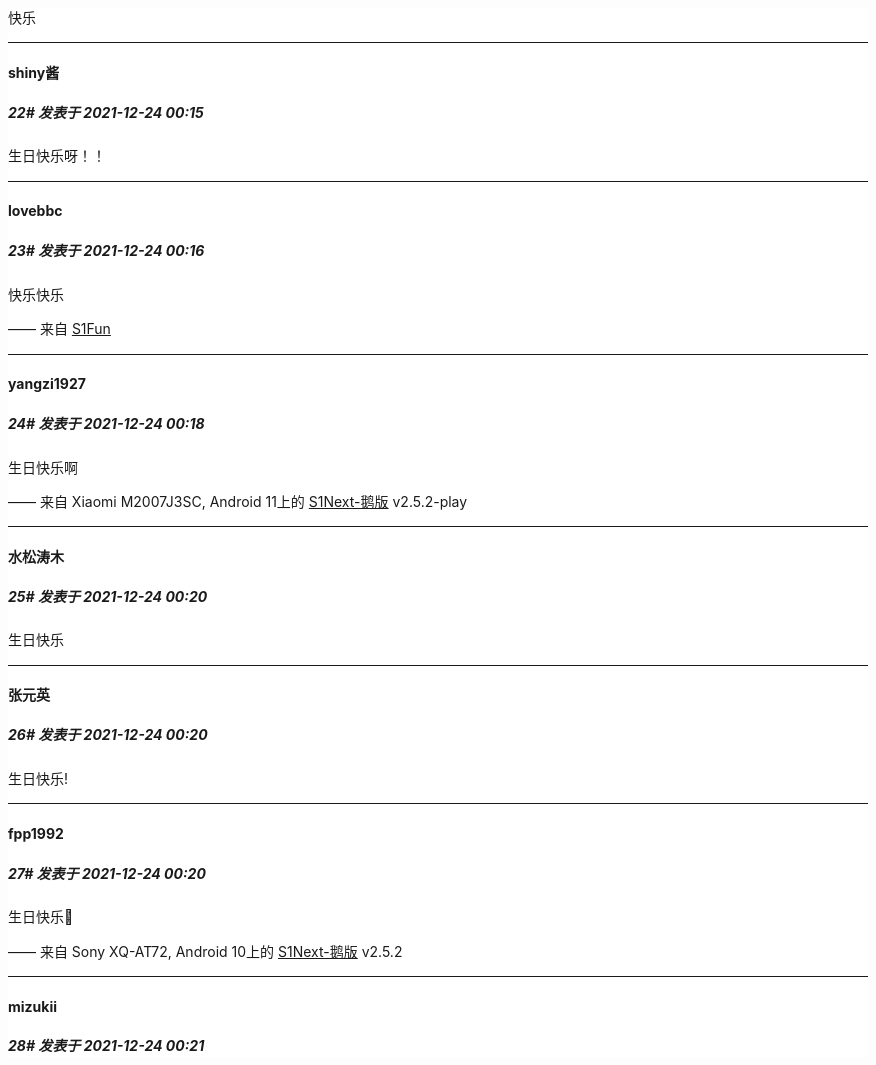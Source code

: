 快乐

*****

####  shiny酱  
##### 22#       发表于 2021-12-24 00:15

生日快乐呀！！

*****

####  lovebbc  
##### 23#       发表于 2021-12-24 00:16

快乐快乐

—— 来自 [S1Fun](https://s1fun.koalcat.com)

*****

####  yangzi1927  
##### 24#       发表于 2021-12-24 00:18

生日快乐啊

—— 来自 Xiaomi M2007J3SC, Android 11上的 [S1Next-鹅版](https://github.com/ykrank/S1-Next/releases) v2.5.2-play

*****

####  水松涛木  
##### 25#       发表于 2021-12-24 00:20

生日快乐

*****

####  张元英  
##### 26#       发表于 2021-12-24 00:20

生日快乐!

*****

####  fpp1992  
##### 27#       发表于 2021-12-24 00:20

生日快乐🎂

—— 来自 Sony XQ-AT72, Android 10上的 [S1Next-鹅版](https://github.com/ykrank/S1-Next/releases) v2.5.2

*****

####  mizukii  
##### 28#       发表于 2021-12-24 00:21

++++++++++++++++++++

Write the entries out in full and exactly, omitting every picture.

> _ANSWER TO THE PROBLEM_
Source code

: 快乐

*****

####  shiny酱  
##### 22#       发表于 2021-12-24 00:15

生日快乐呀！！

*****

####  lovebbc  
##### 23#       发表于 2021-12-24 00:16

快乐快乐

—— 来自 [S1Fun](https://s1fun.koalcat.com)

*****

####  yangzi1927  
##### 24#       发表于 2021-12-24 00:18

生日快乐啊

—— 来自 Xiaomi M2007J3SC, Android 11上的 [S1Next-鹅版](https://github.com/ykrank/S1-Next/releases) v2.5.2-play

*****

####  水松涛木  
##### 25#       发表于 2021-12-24 00:20

生日快乐

*****

####  张元英  
##### 26#       发表于 2021-12-24 00:20

生日快乐!

*****

####  fpp1992  
##### 27#       发表于 2021-12-24 00:20

生日快乐🎂

—— 来自 Sony XQ-AT72, Android 10上的 [S1Next-鹅版](https://github.com/ykrank/S1-Next/releases) v2.5.2

*****

####  mizukii  
##### 28#       发表于 2021-12-24 00:21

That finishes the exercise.